Murray also outlined his position on a number of key discussion topics on housing delivery:
Green belt development
“The mayor’s position is very clear: he welcomes that the white paper has reinforced protection of the green belt.”
“One of criticisms of the 20% fixed requirement for starter homes was that local authorities wanted to get more of a mix of affordable housing but the 20% would squeeze everything else out. Developers were concerned that 20% starter homes might have a negative impact on viability. The flexibility is a good step forward and is now an area where our policy more closely overlaps with the government’s.”
Calling in schemes
“Consensus doesn’t mean you agree on everything all the time; it means you agree on an approach. I hope we can mitigate concern that local authorities might have over call-ins by being consistent about where the mayor intervenes. If you look at the two applications, the mayor has called in so far, they are high-density schemes with a decent amount of affordable housing and they are near public transport. Hopefully it’s clear why he has called them in and this helps to indicate his approach.”
Modern methods of construction
“We want to support off-site construction whether through sites we directly control, or through setting up broader frameworks, and the approach the government is taking now to support it means hopefully we will have a discussion about how we can work together to encourage offsite construction.”
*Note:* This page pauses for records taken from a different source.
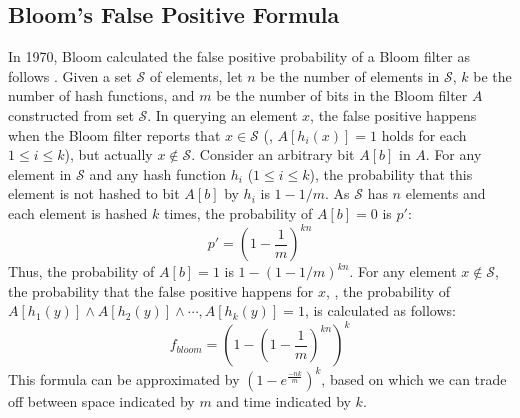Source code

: \presub \subsection{Bloom's False Positive Formula} \postsub
%
In 1970, Bloom calculated the false positive probability of a Bloom filter as follows \cite{BF1970}.
%
Given a set $\mathcal{S}$ of elements, let $n$ be the number of elements in $\mathcal{S}$, $k$ be the number of hash functions, and $m$ be the number of bits in the Bloom filter $A$ constructed from set $\mathcal{S}$.
%
In querying an element $x$, the false positive happens when the Bloom filter reports that $x \in \mathcal{S}$ (\ie, $A[h_i(x)]=1$ holds for each $1 \leqslant i \leqslant k$), but actually $x \notin \mathcal{S}$.
%
Consider an arbitrary bit $A[b]$ in $A$.
%
For any element in $\mathcal{S}$ and any hash function $h_i$ ($1 \leqslant i \leqslant k$), the probability that this element is not hashed to bit $A[b]$ by $h_i$ is $1-1/m$.
%
As $\mathcal{S}$ has $n$ elements and each element is hashed $k$ times, the probability of $A[b]=0$ is $p'$:
%
\begin{equation}
p'=\left(1-\dfrac{1}{m}\right)^{kn}
\label{p'form}
\end{equation}
%
Thus, the probability of $A[b]=1$ is $1-(1-1/m)^{kn}$.
%
For any element $x \notin \mathcal{S}$, the probability that the false positive happens for $x$, \ie, the probability of $A[h_1(y)] \wedge A[h_2(y)] \wedge \cdots, A[h_{k}(y)]=1$, is calculated as follows:
%
\begin{equation}
\label{fBloom}
f_{bloom} = \left(1 - \left(1 - \frac{1}{m}\right)^{kn}\right)^k
\end{equation}
%
This formula can be approximated by $(1-e^{\frac{-nk}{m}})^k$, based on which we can trade off between space indicated by $m$ and time indicated by $k$.

\presub

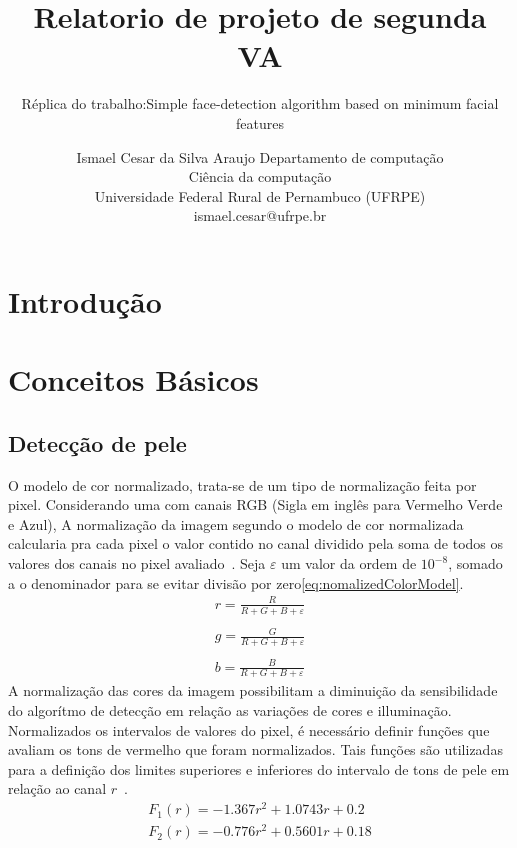 \documentclass[journal,onecolumn]{IEEEtran}
\title{Relatorio de projeto de segunda VA}
\subtitle{Réplica do trabalho:Simple face-detection algorithm based on minimum facial features}
\author{		Ismael Cesar da Silva Araujo
  				Departamento de computação \\
				  Ciência da computação\\
		Universidade Federal Rural de Pernambuco (UFRPE)\\
			ismael.cesar@ufrpe.br}
\date{}
\begin{document}
\maketitle

\section{Introdução}

\section{Conceitos Básicos}
	\subsection{Detecção de pele}
	O modelo de cor normalizado, trata-se de um tipo de normalização feita por pixel. 
	Considerando uma com canais RGB (Sigla em inglês para Vermelho Verde e Azul), 
	A normalização da imagem segundo o modelo de cor normalizada calcularia pra cada pixel o valor contido no canal dividido pela soma de todos os valores dos canais no pixel avaliado~\cite{chen2007simple,loesdau2017chromatic}. 
	Seja $\varepsilon$ um valor da ordem de $10^{-8}$, somado a o denominador para se evitar divisão por zero\eqref{eq:nomalizedColorModel}.	
	\begin{equation}
		\begin{split}
			r  = \frac{R}{R+G+B+\varepsilon} \\\\
			g  = \frac{G}{R+G+B+\varepsilon} \\\\
			b  = \frac{B}{R+G+B+\varepsilon}
			\label{eq:nomalizedColorModel}
		\end{split}
	\end{equation}		
	A normalização das cores da imagem possibilitam a diminuição da sensibilidade do algorítmo de detecção em relação as variações de cores e illuminação.
	Normalizados os intervalos de valores do pixel, é necessário definir funções que avaliam os tons de vermelho  que foram normalizados.
	Tais funções são utilizadas para a definição dos limites superiores e inferiores do intervalo de tons de pele em relação ao canal $r$~\cite{soriano2000using,chen2007simple}.
	\begin{equation}
		\begin{split}
			F_1(r)  = -1.367r^2 + 1.0743r + 0.2 \\
			F_2(r)  = -0.776r^2 + 0.5601r + 0.18
		\end{split}
	\end{equation}
	
\end{document}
Local authority land ownership
“The issue with land can be that councils want to achieve the best social outcome, but feel they may be constrained by best value or best consideration. The white paper does flag that up, but we need clarity.”
When we know the crisis is over
“We have to be honest with Londoners and say this is going to take a long time to turn around. We’re not going to fix the housing crisis in a couple of years – it’s going to be a marathon, not a sprint.
“But we need to start that marathon by pointing in a better direction – for instance, to try and address businesses’ concerns about recruiting staff, to help people on average wages actually buy a home, and to make sure rents don’t take up half of people’s income.”